Thursday, January 22, 2015
Like some sandstorm in the the Sahara, the concrete and not-so-concrete particulars of my mother's recent death gather force and make me anxious. I want to do the "right" thing, to be responsible ... and simultaneously the task requires more energy than I am willing to or capable of expending. I do not want to be dragged into some "responsible" mode.
-- Yesterday, my mother's ashes arrived in a carefully-taped package adorned with stickers reading "cremated remains." It's perhaps 8x8x7 inches and weighs perhaps three pounds. What shall I do with them? I promised my mother to scatter her ashes in a river upcountry from here, but shall I include family members in the exercise? My mother wasn't either particularly close or particularly inclined towards my family and as a result my wife and children were not very connected to her. Shall I go alone? The questions are there and the box sits on a nearby shelf.

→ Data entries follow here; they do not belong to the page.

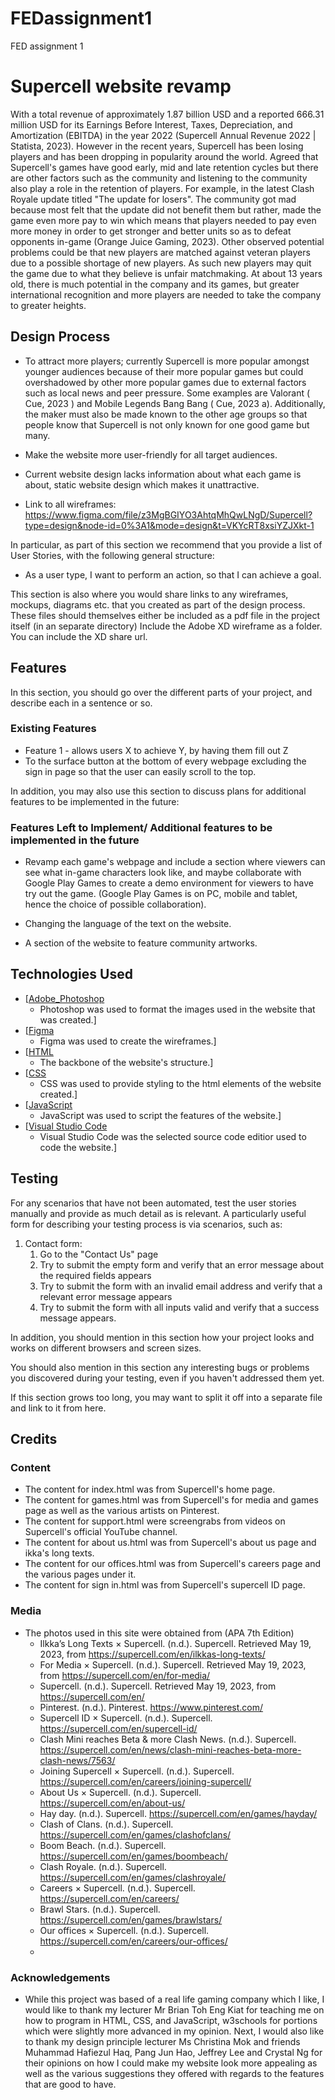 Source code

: # FEDassignment1
FED assignment 1
# Supercell website revamp

With a total revenue of approximately 1.87 billion USD and a reported
666.31 million USD for its Earnings Before Interest, Taxes, Depreciation, and Amortization (EBITDA) in the year 2022 (Supercell Annual Revenue 2022 | Statista, 2023). However in the recent years, Supercell has been losing players and has been dropping in popularity around the world. Agreed that Supercell's games have good early, mid and late retention cycles but there are other factors such as the community and listening to the community also play a role in the retention of players. For example, in the latest Clash Royale update titled "The update for losers". The community got mad because most felt that the update did not benefit them but rather, made the game even more pay to win which means that players needed to pay even more money in order to get stronger and better units so as to defeat opponents in-game (Orange Juice Gaming, 2023). Other observed potential problems could be that new players are matched against veteran players due to a possible shortage of new players. As such new players may quit the game due to what they believe is unfair matchmaking. At about 13 years old, there is much potential in the company and its games, but greater international recognition and more players are needed to take the company to greater heights.

 
## Design Process
 
 - To attract more players; currently Supercell is more popular amongst younger audiences because of their more popular games but could overshadowed by other more popular games due to external factors such as local news and peer pressure. Some examples are Valorant ( Cue, 2023 ) and Mobile Legends Bang Bang ( Cue, 2023 a). Additionally, the maker must also be made known to the other age groups so that people know that Supercell is not only known for one good game but many.

 - Make the website more user-friendly for all target audiences.

 - Current website design lacks information about what
each game is about, static website design which makes it unattractive.


- Link to all wireframes: https://www.figma.com/file/z3MgBGIYO3AhtqMhQwLNgD/Supercell?type=design&node-id=0%3A1&mode=design&t=VKYcRT8xsiYZJXkt-1


In particular, as part of this section we recommend that you provide a list of User Stories, with the following general structure:
- As a user type, I want to perform an action, so that I can achieve a goal.

This section is also where you would share links to any wireframes, mockups, diagrams etc. that you created as part of the design process. 
These files should themselves either be included as a pdf file in the project itself (in an separate directory)
Include the Adobe XD wireframe as a folder. You can include the XD share url. 

## Features

In this section, you should go over the different parts of your project, and describe each in a sentence or so.
 
### Existing Features
- Feature 1 - allows users X to achieve Y, by having them fill out Z
- To the surface button at the bottom of every webpage excluding the sign in page so that the user can easily scroll to the top.

In addition, you may also use this section to discuss plans for additional features to be implemented in the future:

### Features Left to Implement/ Additional features to be implemented in the future
- Revamp each game's webpage and include a section where viewers can see what in-game characters look like, and maybe collaborate with Google Play Games to create a demo environment for viewers to have try out the game. (Google Play Games is on PC, mobile and tablet, hence the choice of possible collaboration). 

- Changing the language of the text on the website.

- A section of the website to feature community artworks.

## Technologies Used

- [[Adobe_Photoshop](https://www.adobe.com/sg/products/photoshop.html)
    - Photoshop was used to format the images used in the website that was created.]
- [[Figma](https://www.figma.com/files/recents-and-sharing/recently-viewed?fuid=1260051685177518068)
    - Figma was used to create the wireframes.]
- [[HTML](https://developer.mozilla.org/en-US/docs/Web/HTML)
    - The backbone of the website's structure.]
- [[CSS](https://developer.mozilla.org/en-US/docs/Web/CSS)
    - CSS was used to provide styling to the html elements of the website created.]
- [[JavaScript](https://developer.mozilla.org/en-US/docs/Web/JavaScript)
    - JavaScript was used to script the features of the website.]
- [[Visual Studio Code](https://code.visualstudio.com/)
    - Visual Studio Code was the selected source code editior used to code the website.]



## Testing

For any scenarios that have not been automated, test the user stories manually and provide as much detail as is relevant. A particularly useful form for describing your testing process is via scenarios, such as:

1. Contact form:
    1. Go to the "Contact Us" page
    2. Try to submit the empty form and verify that an error message about the required fields appears
    3. Try to submit the form with an invalid email address and verify that a relevant error message appears
    4. Try to submit the form with all inputs valid and verify that a success message appears.

In addition, you should mention in this section how your project looks and works on different browsers and screen sizes.

You should also mention in this section any interesting bugs or problems you discovered during your testing, even if you haven't addressed them yet.

If this section grows too long, you may want to split it off into a separate file and link to it from here.

## Credits

### Content
- The content for index.html was from Supercell's home page.
- The content for games.html was from Supercell's for media and games page as well as the various artists on Pinterest. 
- The content for support.html were screengrabs from videos on Supercell's official YouTube channel.
- The content for about us.html was from Supercell's about us page and ikka's long texts.
- The content for our offices.html was from Supercell's careers page and the various pages under it.
- The content for sign in.html was from Supercell's supercell ID page.

### Media
- The photos used in this site were obtained from (APA 7th Edition)
    - Ilkka’s Long Texts × Supercell. (n.d.). Supercell. Retrieved May 19, 2023, from https://supercell.com/en/ilkkas-long-texts/ 
    - For Media × Supercell. (n.d.). Supercell. Retrieved May 19, 2023, from https://supercell.com/en/for-media/
    - Supercell. (n.d.). Supercell. Retrieved May 19, 2023, from https://supercell.com/en/ 
    - Pinterest. (n.d.). Pinterest. https://www.pinterest.com/
    - Supercell ID × Supercell. (n.d.). Supercell. https://supercell.com/en/supercell-id/
    - Clash Mini reaches Beta & more Clash News. (n.d.). Supercell. https://supercell.com/en/news/clash-mini-reaches-beta-more-clash-news/7563/
    - Joining Supercell × Supercell. (n.d.). Supercell. https://supercell.com/en/careers/joining-supercell/
    - About Us × Supercell. (n.d.). Supercell. https://supercell.com/en/about-us/
    - Hay day. (n.d.). Supercell. https://supercell.com/en/games/hayday/
    - Clash of Clans. (n.d.). Supercell. https://supercell.com/en/games/clashofclans/
    - Boom Beach. (n.d.). Supercell. https://supercell.com/en/games/boombeach/
    - Clash Royale. (n.d.). Supercell. https://supercell.com/en/games/clashroyale/
    - Careers × Supercell. (n.d.). Supercell. https://supercell.com/en/careers/
    - Brawl Stars. (n.d.). Supercell. https://supercell.com/en/games/brawlstars/
    - Our offices × Supercell. (n.d.). Supercell. https://supercell.com/en/careers/our-offices/
    - 


### Acknowledgements

- While this project was based of a real life gaming company which I like, I would like to thank my lecturer Mr Brian Toh Eng Kiat for teaching me on how to program in HTML, CSS, and JavaScript, w3schools for portions which were slightly more advanced in my opinion. Next, I would also like to thank my design principle lecturer Ms Christina Mok and friends Muhammad Hafiezul Haq, Pang Jun Hao, Jeffrey Lee and Crystal Ng for their opinions on how I could make my website look more appealing as well as the various suggestions they offered with regards to the features that are good to have.
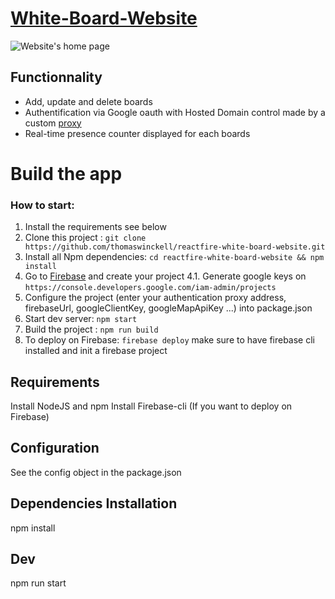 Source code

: [White-Board-Website](https://whiteboardtest.firebaseapp.com)
================================

![Website's home page](https://i.gyazo.com/eb5a78c522cb5a9012679ba53ac2269b.png)

Functionnality
-----------

* Add, update and delete boards
* Authentification via Google oauth with Hosted Domain control made by a custom [proxy](https://github.com/CremAlex/proxy-whiteboard)
* Real-time presence counter displayed for each boards


Build the app
=============

### How to start:

1. Install the requirements see below
2. Clone this project : `git clone https://github.com/thomaswinckell/reactfire-white-board-website.git`
3. Install all Npm dependencies: `cd reactfire-white-board-website && npm install`
4. Go to [Firebase](https://console.firebase.google.com) and create your project
4.1. Generate google keys on `https://console.developers.google.com/iam-admin/projects`
5. Configure the project (enter your authentication proxy address, firebaseUrl, googleClientKey, googleMapApiKey ...) into package.json
6. Start dev server: `npm start`
6. Build the project : `npm run build`
7. To deploy on Firebase: `firebase deploy` make sure to have firebase cli installed and init a firebase project


Requirements
------------

Install NodeJS and npm
Install Firebase-cli (If you want to deploy on Firebase)

Configuration
------------
See the config object in the package.json

Dependencies Installation
------------
npm install

Dev
------------
npm run start
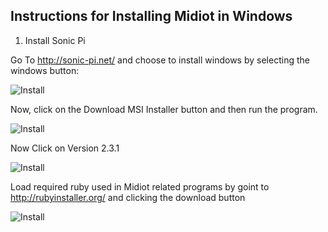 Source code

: ## Instructions for Installing Midiot in Windows

1) Install Sonic Pi 

Go To http://sonic-pi.net/ and choose to install windows by selecting the windows button:

![Install](https://github.com/mojoD/midiloops/blob/master/zzz%20-%20sonicpiload1.png)








Now, click on the Download MSI Installer button and then run the program.



![Install](https://github.com/mojoD/midiloops/blob/master/zzz%20-%20sonicpiload3.png)






Now Click on Version 2.3.1

![Install](https://github.com/mojoD/midiloops/blob/master/zzz%20-%20sonicpiload3.png)








Load required ruby used in Midiot related programs by goint to http://rubyinstaller.org/ and clicking the download button



![Install](https://github.com/mojoD/midiloops/blob/master/zzz-%20sonicpiload2.png)
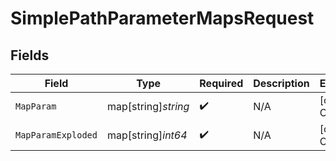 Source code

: # SimplePathParameterMapsRequest


## Fields

| Field               | Type                | Required            | Description         | Example             |
| ------------------- | ------------------- | ------------------- | ------------------- | ------------------- |
| `MapParam`          | map[string]*string* | :heavy_check_mark:  | N/A                 | [object Object]     |
| `MapParamExploded`  | map[string]*int64*  | :heavy_check_mark:  | N/A                 | [object Object]     | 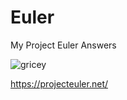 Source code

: # Euler
My Project Euler Answers

![gricey](https://projecteuler.net/profile/gricey.png)

https://projecteuler.net/
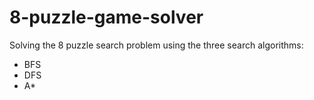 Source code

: # 8-puzzle-game-solver
Solving the 8 puzzle search problem using the three search algorithms:
* BFS
* DFS
* A*
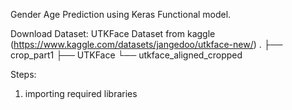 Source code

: Gender Age Prediction using Keras Functional model.

Download Dataset:  UTKFace Dataset from kaggle (https://www.kaggle.com/datasets/jangedoo/utkface-new/)
.
├── crop_part1
├── UTKFace
└── utkface_aligned_cropped


Steps:
1. importing required libraries

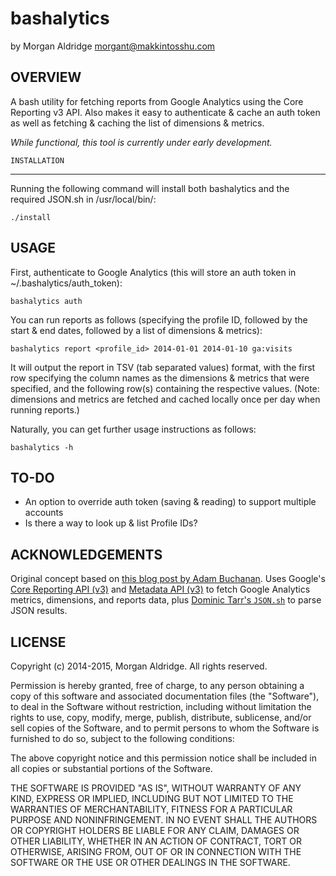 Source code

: bashalytics
===========

by Morgan Aldridge <morgant@makkintosshu.com>

OVERVIEW
--------

A bash utility for fetching reports from Google Analytics using the Core Reporting v3 API. Also makes it easy to authenticate & cache an auth token as well as fetching & caching the list of dimensions & metrics.

_While functional, this tool is currently under early development._

	INSTALLATION
------------

Running the following command will install both bashalytics and the required JSON.sh in /usr/local/bin/:

	./install

USAGE
-----

First, authenticate to Google Analytics (this will store an auth token in ~/.bashalytics/auth_token):

    bashalytics auth

You can run reports as follows (specifying the profile ID, followed by the start & end dates, followed by a list of dimensions & metrics):

    bashalytics report <profile_id> 2014-01-01 2014-01-10 ga:visits

It will output the report in TSV (tab separated values) format, with the first row specifying the column names as the dimensions & metrics that were specified, and the following row(s) containing the respective values. (Note: dimensions and metrics are fetched and cached locally once per day when running reports.)

Naturally, you can get further usage instructions as follows:

    bashalytics -h

TO-DO
-----

* An option to override auth token (saving & reading) to support multiple accounts
* Is there a way to look up & list Profile IDs?

ACKNOWLEDGEMENTS
----------------

Original concept based on [this blog post by Adam Buchanan](http://adambuchanan.me/post/19993272813/google-analytics-api-bash-scripts). Uses Google's [Core Reporting API (v3)](https://developers.google.com/analytics/devguides/reporting/core/v3/) and [Metadata API (v3)](https://developers.google.com/analytics/devguides/reporting/metadata/v3/) to fetch Google Analytics metrics, dimensions, and reports data, plus [Dominic Tarr's `JSON.sh`](https://github.com/dominictarr/JSON.sh) to parse JSON results.

LICENSE
-------

Copyright (c) 2014-2015, Morgan Aldridge. All rights reserved.

Permission is hereby granted, free of charge, to any person obtaining a copy of this software and associated documentation files (the "Software"), to deal in the Software without restriction, including without limitation the rights to use, copy, modify, merge, publish, distribute, sublicense, and/or sell copies of the Software, and to permit persons to whom the Software is furnished to do so, subject to the following conditions:

The above copyright notice and this permission notice shall be included in all copies or substantial portions of the Software.

THE SOFTWARE IS PROVIDED "AS IS", WITHOUT WARRANTY OF ANY KIND, EXPRESS OR IMPLIED, INCLUDING BUT NOT LIMITED TO THE WARRANTIES OF MERCHANTABILITY, FITNESS FOR A PARTICULAR PURPOSE AND NONINFRINGEMENT. IN NO EVENT SHALL THE AUTHORS OR COPYRIGHT HOLDERS BE LIABLE FOR ANY CLAIM, DAMAGES OR OTHER LIABILITY, WHETHER IN AN ACTION OF CONTRACT, TORT OR OTHERWISE, ARISING FROM, OUT OF OR IN CONNECTION WITH THE SOFTWARE OR THE USE OR OTHER DEALINGS IN THE SOFTWARE.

-- Yesterday as well, her death certificate arrived from the funeral home -- four or five copies looking very official. The document will be important in the bureaucracy yet to be navigated.
-- And then there was the phone call from my mother's one-time minder. He had been willing to help me navigate the business of shutting off electricity, emptying small bank accounts, paying bills and getting stuff out of my mother's apartment, but because she is now dead, he no longer has the power of attorney he once had. He can't legally go into the apartment and I am physically and mentally unwilling/unable to travel to New York and do what needs to be done. The minder cannot afford to jeopardize his business by exercising common sense ... get into the apartment, arrange to have it emptied, etc. He cannot afford to ignore the law which says he has to have permission granted by a court. So today, I will call a New York surrogate court house and throw myself on the mercy of what I hope will be a patient and helpful bureaucrat. I can't afford the lawyer who might travel this path and so ... I will have to be 'responsible' and try to keep calm. Ever in the past, the minder had sounded competent in his ministrations. On the phone last night there was an edgy panic whispering in his tone ... he was caught between a rock and a hard place -- a position he did not gladly assume. So ... shit flows downhill and I will enter the legal maw today and call the court, an anxiety-provoking prospect.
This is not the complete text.